According to Sandip Raichura, head, retail, Prabhudas Lilladher, sub-brokers working with weaker brands have suffered the most. “Those focussed on a pure execution-based model have taken a greater hit than those who have diversifed into selling third-party products such as mutual funds and company fixed deposits.”
Retail investors have stayed away from the market for nearly three years now, according to broking officials. The recent underperformance of mid-cap stocks has further taken its toll on investor confidence. “Sub-brokers who aggressively pushed mid caps or even penny stocks to clients find themselves in a tough spot. If a client's portfolio declines 70-90% in a span of six-to-eight months, it's hard to restore his confidence,” said Raichura.
The BSE Mid Cap index declined 7% in July and is down more than 11% in FY14. In contrast, the benchmark BSE Sensex shed just 0.25% in July and is up 2.3% in FY14.

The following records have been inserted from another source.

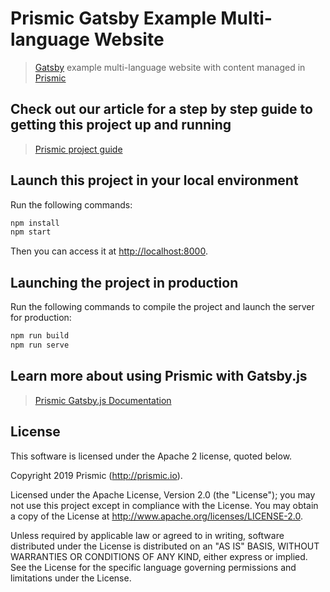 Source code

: # Prismic Gatsby Example Multi-language Website 

> [Gatsby](https://www.gatsbyjs.org/) example multi-language website with content managed in [Prismic](https://prismic.io)

## Check out our article for a step by step guide to getting this project up and running

> [Prismic project guide](https://intercom.help/prismicio/examples/gatsby-js-samples/sample-multi-language-with-api-based-cms-gatsbyjs)

## Launch this project in your local environment

Run the following commands:

``` bash
npm install
npm start
```
Then you can access it at [http://localhost:8000](http://localhost:8000).

## Launching the project in production

Run the following commands to compile the project and launch the server for production:

``` bash
npm run build
npm run serve
```

## Learn more about using Prismic with Gatsby.js

> [Prismic Gatsby.js Documentation](https://prismic.io/docs/reactjs/getting-started/prismic-gatsby)

## License

This software is licensed under the Apache 2 license, quoted below.

Copyright 2019 Prismic (http://prismic.io).

Licensed under the Apache License, Version 2.0 (the "License"); you may not use this project except in compliance with the License. You may obtain a copy of the License at http://www.apache.org/licenses/LICENSE-2.0.

Unless required by applicable law or agreed to in writing, software distributed under the License is distributed on an "AS IS" BASIS, WITHOUT WARRANTIES OR CONDITIONS OF ANY KIND, either express or implied. See the License for the specific language governing permissions and limitations under the License. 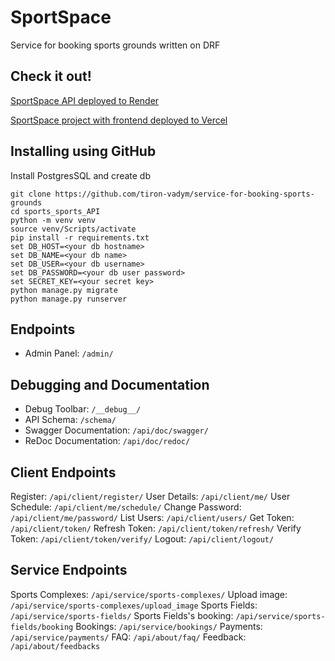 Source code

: # SportSpace

Service for booking sports grounds written on DRF

## Check it out!

[SportSpace API deployed to Render](https://sportspace.onrender.com/)

[SportSpace project with frontend deployed to Vercel](https://sport-space.vercel.app/)

## Installing using GitHub

Install PostgresSQL and create db

```shell
git clone https://github.com/tiron-vadym/service-for-booking-sports-grounds
cd sports_sports_API
python -m venv venv
source venv/Scripts/activate
pip install -r requirements.txt
set DB_HOST=<your db hostname>
set DB_NAME=<your db name>
set DB_USER=<your db username>
set DB_PASSWORD=<your db user password>
set SECRET_KEY=<your secret key>
python manage.py migrate
python manage.py runserver
```

## Endpoints

- Admin Panel: `/admin/`

## Debugging and Documentation

- Debug Toolbar: `/__debug__/`
- API Schema: `/schema/`
- Swagger Documentation: `/api/doc/swagger/`
- ReDoc Documentation: `/api/doc/redoc/`

## Client Endpoints
Register: `/api/client/register/`
User Details: `/api/client/me/`
User Schedule: `/api/client/me/schedule/`
Change Password: `/api/client/me/password/`
List Users: `/api/client/users/`
Get Token: `/api/client/token/`
Refresh Token: `/api/client/token/refresh/`
Verify Token: `/api/client/token/verify/`
Logout: `/api/client/logout/`

## Service Endpoints
Sports Complexes: `/api/service/sports-complexes/`
Upload image: `/api/service/sports-complexes/upload_image`
Sports Fields: `/api/service/sports-fields/`
Sports Fields's booking: `/api/service/sports-fields/booking`
Bookings: `/api/service/bookings/`
Payments: `/api/service/payments/`
FAQ: `/api/about/faq/`
Feedback: `/api/about/feedbacks` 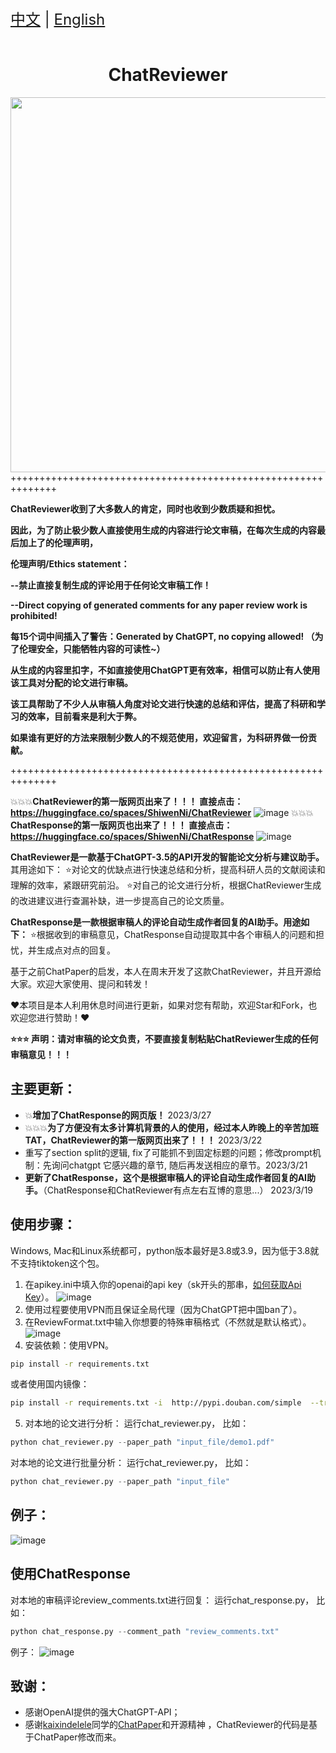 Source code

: 
<div style="font-size: 1.5rem;">
  <a href="./README.md">中文</a> |
  <a href="./readme_en.md">English</a>
</div>
</br>
<h1 align="center">ChatReviewer</h1>
<div align="center">
  <a href="https://github.com/nishiwen1214/ChatReviewer">
    <img src="https://github.com/nishiwen1214/ChatReviewer/blob/main/images/chatreviewer.png" width="600">
  </a>
 </div>
++++++++++++++++++++++++++++++++++++++++++++++++++++++++++++++

**ChatReviewer收到了大多数人的肯定，同时也收到少数质疑和担忧。**

**因此，为了防止极少数人直接使用生成的内容进行论文审稿，在每次生成的内容最后加上了的伦理声明，**

**伦理声明/Ethics statement：**

**--禁止直接复制生成的评论用于任何论文审稿工作！**

**--Direct copying of generated comments for any paper review work is prohibited!**

**每15个词中间插入了警告：Generated by ChatGPT, no copying allowed! （为了伦理安全，只能牺牲内容的可读性~）**

**从生成的内容里扣字，不如直接使用ChatGPT更有效率，相信可以防止有人使用该工具对分配的论文进行审稿。**

**该工具帮助了不少人从审稿人角度对论文进行快速的总结和评估，提高了科研和学习的效率，目前看来是利大于弊。**

**如果谁有更好的方法来限制少数人的不规范使用，欢迎留言，为科研界做一份贡献。**

++++++++++++++++++++++++++++++++++++++++++++++++++++++++++++++

💥💥💥**ChatReviewer的第一版网页出来了！！！ 直接点击：https://huggingface.co/spaces/ShiwenNi/ChatReviewer**
![image](https://user-images.githubusercontent.com/56249874/236391740-e3c0c142-db5f-436b-b8ab-86502c7b0428.png)
💥💥💥**ChatResponse的第一版网页也出来了！！！ 直接点击：https://huggingface.co/spaces/ShiwenNi/ChatResponse**
![image](https://user-images.githubusercontent.com/56249874/227842231-21c5e7b5-fbe6-46d7-b7d3-45b24fec0765.png)

<strong>ChatReviewer是一款基于ChatGPT-3.5的API开发的智能论文分析与建议助手。</strong>其用途如下：
⭐️对论文的优缺点进行快速总结和分析，提高科研人员的文献阅读和理解的效率，紧跟研究前沿。
⭐️对自己的论文进行分析，根据ChatReviewer生成的改进建议进行查漏补缺，进一步提高自己的论文质量。

**ChatResponse是一款根据审稿人的评论自动生成作者回复的AI助手。用途如下：**
⭐️根据收到的审稿意见，ChatResponse自动提取其中各个审稿人的问题和担忧，并生成点对点的回复。

基于之前ChatPaper的启发，本人在周末开发了这款ChatReviewer，并且开源给大家。欢迎大家使用、提问和转发！

♥本项目是本人利用休息时间进行更新，如果对您有帮助，欢迎Star和Fork，也欢迎您进行赞助！♥

**⭐️⭐️⭐️ 声明：请对审稿的论文负责，不要直接复制粘贴ChatReviewer生成的任何审稿意见！！！**

## 主要更新：
- 💥**增加了ChatResponse的网页版！** 2023/3/27
- 💥💥💥**为了方便没有太多计算机背景的人的使用，经过本人昨晚上的辛苦加班TAT，ChatReviewer的第一版网页出来了！！！**  2023/3/22
- 重写了section split的逻辑, fix了可能抓不到固定标题的问题；修改prompt机制：先询问chatgpt 它感兴趣的章节, 随后再发送相应的章节。2023/3/21
- **更新了ChatResponse，这个是根据审稿人的评论自动生成作者回复的AI助手。**（ChatResponse和ChatReviewer有点左右互博的意思...） 2023/3/19


## 使用步骤：
Windows, Mac和Linux系统都可，python版本最好是3.8或3.9，因为低于3.8就不支持tiktoken这个包。
1. 在apikey.ini中填入你的openai的api key（sk开头的那串，[如何获取Api Key](https://chatgpt.cn.obiscr.com/blog/posts/2023/How-to-get-api-key/)）。
![image](https://user-images.githubusercontent.com/56249874/226109398-42671901-280f-481f-b56d-dc169823428b.png)
2. 使用过程要使用VPN而且保证全局代理（因为ChatGPT把中国ban了）。
3. 在ReviewFormat.txt中输入你想要的特殊审稿格式（不然就是默认格式）。
![image](https://user-images.githubusercontent.com/56249874/226108813-dc44924f-5528-4644-aed2-475d23ccdd84.png)
4. 安装依赖：使用VPN。
``` bash
pip install -r requirements.txt
```
或者使用国内镜像：
```bash
pip install -r requirements.txt -i  http://pypi.douban.com/simple  --trusted-host pypi.douban.com
```
5. 对本地的论文进行分析： 运行chat_reviewer.py， 比如：
```python
python chat_reviewer.py --paper_path "input_file/demo1.pdf"
```
对本地的论文进行批量分析： 运行chat_reviewer.py， 比如：
```python
python chat_reviewer.py --paper_path "input_file"
```
## 例子：
![image](https://user-images.githubusercontent.com/56249874/226351967-ef0e6f61-457a-4a77-b78f-84bde47ac38c.png)

## 使用ChatResponse
对本地的审稿评论review_comments.txt进行回复： 运行chat_response.py， 比如：
```python
python chat_response.py --comment_path "review_comments.txt"
```
例子：
![image](https://user-images.githubusercontent.com/56249874/226114965-9a2b91e5-3766-42e8-b17f-05d9abb2191b.png)

## 致谢：
- 感谢OpenAI提供的强大ChatGPT-API；
- 感谢[kaixindelele](https://github.com/kaixindelele)同学的[ChatPaper](https://github.com/kaixindelele/ChatPaper)和开源精神 ，ChatReviewer的代码是基于ChatPaper修改而来。



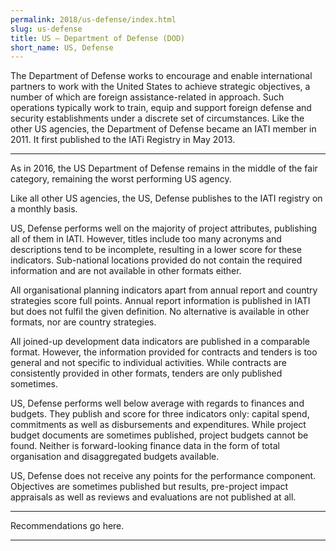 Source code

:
 ```yaml
---
permalink: 2018/us-defense/index.html
slug: us-defense
title: US – Department of Defense (DOD)
short_name: US, Defense
---
```


The Department of Defense works to encourage and enable international partners to work with the United States to achieve strategic objectives, a number of which are foreign assistance-related in approach. Such operations typically work to train, equip and support foreign defense and security establishments under a discrete set of circumstances. Like the other US agencies, the Department of Defense became an IATI member in 2011. It first published to the IATi Registry in May 2013.

---

As in 2016, the US Department of Defense remains in the middle of the fair category, remaining the worst performing US agency.

Like all other US agencies, the US, Defense publishes to the IATI registry on a monthly basis. 

US, Defense performs well on the majority of project attributes, publishing all of them in IATI. However, titles include too many acronyms and descriptions tend to be incomplete, resulting in a lower score for these indicators. Sub-national locations provided do not contain the required information and are not available in other formats either. 

All organisational planning indicators apart from annual report and country strategies score full points. Annual report information is published in IATI but does not fulfil the given definition. No alternative is available in other formats, nor are country strategies. 

All joined-up development data indicators are published in a comparable format. However, the information provided for contracts and tenders is too general and not specific to individual activities. While contracts are consistently provided in other formats, tenders are only published sometimes. 

US, Defense performs well below average with regards to finances and budgets. They publish and score for three indicators only: capital spend, commitments as well as disbursements and expenditures. While project budget documents are sometimes published, project budgets cannot be found. Neither is forward-looking finance data in the form of total organisation and disaggregated budgets available. 

US, Defense does not receive any points for the performance component. Objectives are sometimes published but results, pre-project impact appraisals as well as reviews and evaluations are not published at all. 


---

Recommendations go here.

---
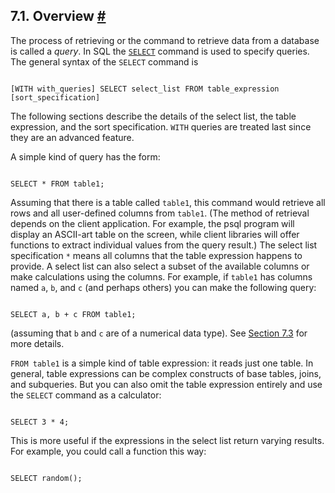 ## 7.1. Overview [#](#QUERIES-OVERVIEW)

The process of retrieving or the command to retrieve data from a database is called a *query*. In SQL the [`SELECT`](sql-select.html "SELECT") command is used to specify queries. The general syntax of the `SELECT` command is

```

[WITH with_queries] SELECT select_list FROM table_expression [sort_specification]
```

The following sections describe the details of the select list, the table expression, and the sort specification. `WITH` queries are treated last since they are an advanced feature.

A simple kind of query has the form:

```

SELECT * FROM table1;
```

Assuming that there is a table called `table1`, this command would retrieve all rows and all user-defined columns from `table1`. (The method of retrieval depends on the client application. For example, the psql program will display an ASCII-art table on the screen, while client libraries will offer functions to extract individual values from the query result.) The select list specification `*` means all columns that the table expression happens to provide. A select list can also select a subset of the available columns or make calculations using the columns. For example, if `table1` has columns named `a`, `b`, and `c` (and perhaps others) you can make the following query:

```

SELECT a, b + c FROM table1;
```

(assuming that `b` and `c` are of a numerical data type). See [Section 7.3](queries-select-lists.html "7.3. Select Lists") for more details.

`FROM table1` is a simple kind of table expression: it reads just one table. In general, table expressions can be complex constructs of base tables, joins, and subqueries. But you can also omit the table expression entirely and use the `SELECT` command as a calculator:

```

SELECT 3 * 4;
```

This is more useful if the expressions in the select list return varying results. For example, you could call a function this way:

```

SELECT random();
``` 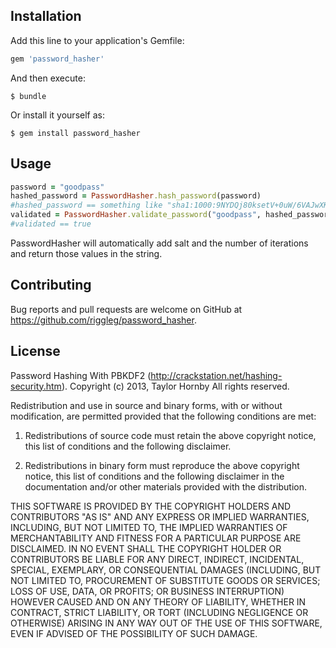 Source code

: 
## Installation

Add this line to your application's Gemfile:

```ruby
gem 'password_hasher'
```

And then execute:

    $ bundle

Or install it yourself as:

    $ gem install password_hasher

## Usage

```ruby
password = "goodpass"
hashed_password = PasswordHasher.hash_password(password)
#hashed_password == something like "sha1:1000:9NYDQj80ksetV+0uW/6VAJwXKTGDqKyv:SnRzqabSk/Kpmb9C109NIv+zbHArz4kg"
validated = PasswordHasher.validate_password("goodpass", hashed_password)
#validated == true
```

PasswordHasher will automatically add salt and the number of iterations and return those values in the string.

## Contributing

Bug reports and pull requests are welcome on GitHub at https://github.com/riggleg/password_hasher.


## License

Password Hashing With PBKDF2 (http://crackstation.net/hashing-security.htm).
Copyright (c) 2013, Taylor Hornby
All rights reserved.

Redistribution and use in source and binary forms, with or without modification, are permitted provided that the following conditions are met:

1. Redistributions of source code must retain the above copyright notice, this list of conditions and the following disclaimer.

2. Redistributions in binary form must reproduce the above copyright notice, this list of conditions and the following disclaimer in the documentation 
and/or other materials provided with the distribution.

THIS SOFTWARE IS PROVIDED BY THE COPYRIGHT HOLDERS AND CONTRIBUTORS "AS IS" AND ANY EXPRESS OR IMPLIED WARRANTIES, INCLUDING, BUT NOT LIMITED TO, THE IMPLIED WARRANTIES OF MERCHANTABILITY AND FITNESS FOR A PARTICULAR PURPOSE ARE DISCLAIMED. IN NO EVENT SHALL THE COPYRIGHT HOLDER OR CONTRIBUTORS BE LIABLE FOR ANY DIRECT, INDIRECT, INCIDENTAL, SPECIAL, EXEMPLARY, OR CONSEQUENTIAL DAMAGES (INCLUDING, BUT NOT LIMITED TO, PROCUREMENT OF SUBSTITUTE GOODS OR SERVICES; LOSS OF USE, DATA, OR PROFITS; OR BUSINESS INTERRUPTION) HOWEVER CAUSED AND ON ANY THEORY OF LIABILITY, WHETHER IN CONTRACT, STRICT LIABILITY, OR TORT (INCLUDING NEGLIGENCE OR OTHERWISE) ARISING IN ANY WAY OUT OF THE USE OF THIS SOFTWARE, EVEN IF ADVISED OF THE POSSIBILITY OF SUCH DAMAGE.


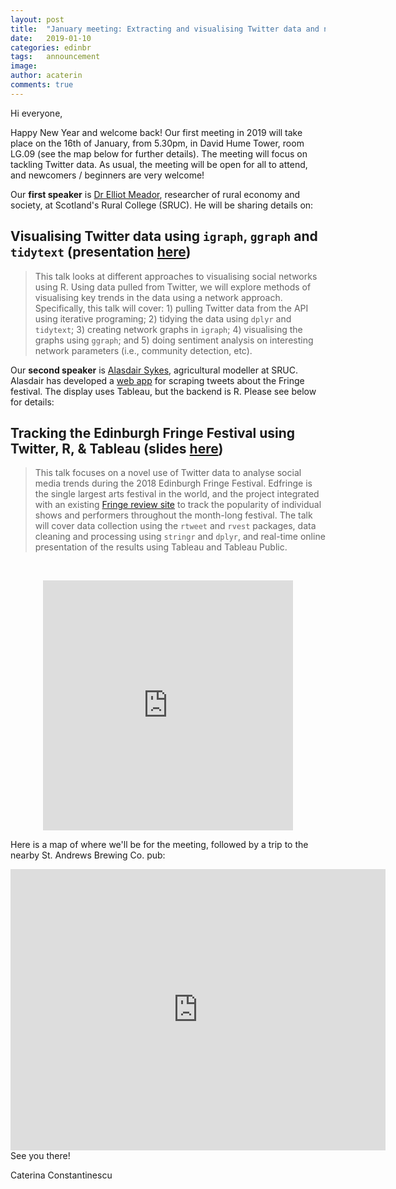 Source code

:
 ```yaml
---
layout: post
title:  "January meeting: Extracting and visualising Twitter data and networks"
date:   2019-01-10
categories: edinbr
tags:   announcement
image:
author: acaterin
comments: true
---
```




Hi everyone,
<br/>

Happy New Year and welcome back! Our first meeting in 2019 will take place on the 16th of January, from 5.30pm, in David Hume Tower, room LG.09 (see the map below for further details). The meeting will focus on tackling Twitter data. As usual, the meeting will be open for all to attend, and newcomers / beginners are very welcome!

Our **first speaker** is [Dr Elliot Meador](https://www.sruc.ac.uk/emeador), researcher of rural economy and society, at Scotland's Rural College (SRUC). He will be sharing details on:

## Visualising Twitter data using `igraph`, `ggraph` and `tidytext` (presentation [here](https://htmlpreview.github.io/?https://github.com/EdinbR/edinbr-talks/blob/master/2019-01-16/ElliotMeador_EdinR_stripped.html?raw=true))

>This talk looks at different approaches to visualising social networks using R. Using data pulled from Twitter, we will explore methods of visualising key trends in the data using a network approach. Specifically, this talk will cover: 1) pulling Twitter data from the API using iterative programing; 2) tidying the data using `dplyr` and `tidytext`; 3) creating network graphs in `igraph`; 4) visualising the graphs using `ggraph`; and 5) doing sentiment analysis on interesting network parameters (i.e., community detection, etc).


Our **second speaker** is [Alasdair Sykes](https://www.sruc.ac.uk/asykes), agricultural modeller at SRUC. Alasdair has developed a [web app](https://www.fringebiscuit.com/trends-landing-page) for scraping tweets about the Fringe festival. The display uses Tableau, but the backend is R. Please see below for details:

## Tracking the Edinburgh Fringe Festival using Twitter, R, & Tableau (slides [here](https://github.com/EdinbR/edinbr-talks/raw/master/2019-01-16/Alasdair%20Sykes%20-%20Fringebiscuit%20presentation%20v1%20(no%20tokens).pptx))

>This talk focuses on a novel use of Twitter data to analyse social media trends during the 2018 Edinburgh Fringe Festival. Edfringe is the single largest arts festival in the world, and the project integrated with an existing [Fringe review site](https://www.fringebiscuit.com/trends-landing-page/) to track the popularity of individual shows and performers throughout the month-long festival. The talk will cover data collection using the `rtweet` and `rvest` packages, data cleaning and processing using `stringr` and `dplyr`, and real-time online presentation of the results using Tableau and Tableau Public.




<br/>

<p align="center"><iframe src="http://meetu.ps/3jwlVm" width="400" height="400" frameborder="0"></iframe></p>


Here is a map of where we'll be for the meeting, followed by a trip to the nearby St. Andrews Brewing Co. pub:

<iframe src="https://www.google.com/maps/embed?pb=!1m18!1m12!1m3!1d2234.356198019003!2d-3.1887611839617476!3d55.94319798475859!2m3!1f0!2f0!3f0!3m2!1i1024!2i768!4f13.1!3m3!1m2!1s0x4887c783a3730bcb%3A0x8b232656b3b16a57!2sDavid+Hume+Tower%2C+The+University+of+Edinburgh!5e0!3m2!1sen!2suk!4v1541810383375" width="600" height="450" frameborder="0" style="border:0" allowfullscreen></iframe>

<br/>
See you there!

Caterina Constantinescu
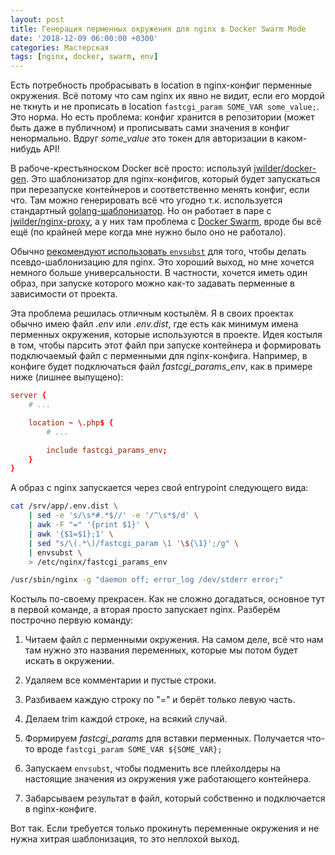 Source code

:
 ```yaml
---
layout: post
title: Генерация перменных окружения для nginx в Docker Swarm Mode
date: '2018-12-09 06:00:00 +0300'
categories: Мастерская
tags: [nginx, docker, swarm, env]
---
```


Есть потребность пробрасывать в location в nginx-конфиг перменные окружения. Всё потому что сам nginx их явно не видит, если его мордой не ткнуть и не прописать в location `fastcgi_param SOME_VAR some_value;`. Это норма. Но есть проблема: конфиг хранится в репозитории (может быть даже в публичном) и прописывать сами значения в конфиг ненормально. Вдруг *some_value* это токен для авторизации в каком-нибудь API!

В рабоче-крестьяноском Docker всё просто: используй [jwilder/docker-gen](https://github.com/jwilder/docker-gen). Это шаблонизатор для nginx-конфигов, который будет запускаться при перезапуске контейнеров и соответственно менять конфиг, если что. Там можно генерировать всё что угодно т.к. используется стандартный [golang-шаблонизатор](https://golang.org/pkg/text/template/). Но он работает в паре с [jwilder/nginx-proxy](https://github.com/jwilder/nginx-proxy), а у них там проблема с [Docker Swarm](https://github.com/jwilder/nginx-proxy/issues/520), вроде бы всё ещё (по крайней мере когда мне нужно было оно не работало). 

Обычно [рекомендуют использовать `envsubst`](https://serverfault.com/a/755541) для того, чтобы делать псевдо-шаблонизацию для nginx. Это хороший выход, но мне хочется немного больше универсальности. В частности, хочется иметь один образ, при запуске которого можно как-то задавать перменные в зависимости от проекта.

Эта проблема решилась отличным костылём. Я в своих проектах обычно имею файл *.env* или *.env.dist*, где есть как минимум имена перменных окружения, которые используются в проекте. Идея костыля в том, чтобы парсить этот файл при запуске контейнера и формировать подключаемый файл с перменными для nginx-конфига. Например, в конфиге будет подключаться файл *fastcgi_params_env*, как в примере ниже (лишнее выпущено):

```conf
server {
    # ...

    location ~ \.php$ {
        # ...

        include fastcgi_params_env;
    }
}
```

А образ с nginx запускается через свой entrypoint следующего вида:

```bash
cat /srv/app/.env.dist \
    | sed -e 's/\s*#.*$//' -e '/^\s*$/d' \
    | awk -F "=" '{print $1}' \
    | awk '{$1=$1};1' \
    | sed "s/\(.*\)/fastcgi_param \1 '\${\1}';/g" \
    | envsubst \
    > /etc/nginx/fastcgi_params_env

/usr/sbin/nginx -g "daemon off; error_log /dev/stderr error;"
```

Костыль по-своему прекрасен. Как не сложно догадаться, основное тут в первой команде, а вторая просто запускает nginx. Разберём построчно первую команду:

1. Читаем файл с перменными окружения. На самом деле, всё что нам там нужно это названия переменных, которые мы потом будет искать в окружении.

2. Удаляем все комментарии и пустые строки.

3. Разбиваем каждую строку по "=" и берёт только левую часть.

4. Делаем trim каждой строке, на всякий случай.

5. Формируем *fastcgi_params* для вставки перменных. Получается что-то вроде `fastcgi_param SOME_VAR ${SOME_VAR};`

6. Запускаем `envsubst`, чтобы подменить все плейхолдеры на настоящие значения из окружения уже работающего контейнера.

7. Забарсываем результат в файл, который собственно и подключается в nginx-конфиге.

Вот так. Если требуется только прокинуть переменные окружения и не нужна хитрая шаблонизация, то это неплохой выход. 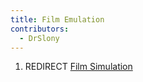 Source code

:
 ```yaml
---
title: Film Emulation
contributors:
  - DrSlony
---
```


1.  REDIRECT [Film Simulation](Film_Simulation.md)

Plunging cash market volumes have also impacted revenues. Average daily cash turnover on the NSE stood at R10,582 crore as on July 31, 2013. In June, the turnover had touched R10,397 crore, the lowest in the past five years, according to Sebi data. Similarly, average trade size has declined 23% to R18,946 in July from R24,608 at the end of FY10.
The cash delivery segment contributes the most by way of revenues to brokers. At present, brokerage for cash delivery ranges between 0.08% and 0.25% of the total traded turnover, much higher than the rates for intra-day trades (0.01%-0.03%) and futures trades (0.005%-0.015%).
Experts believe that with the stock market continuing to face multiple headwinds, sub-brokers will continue to face tough times in the coming months. “Retail participation is unlikely to improve any time soon,” said Prabhakaran. A recent Prabhudas Lilladher report said the market is likely to remain volatile over the medium term.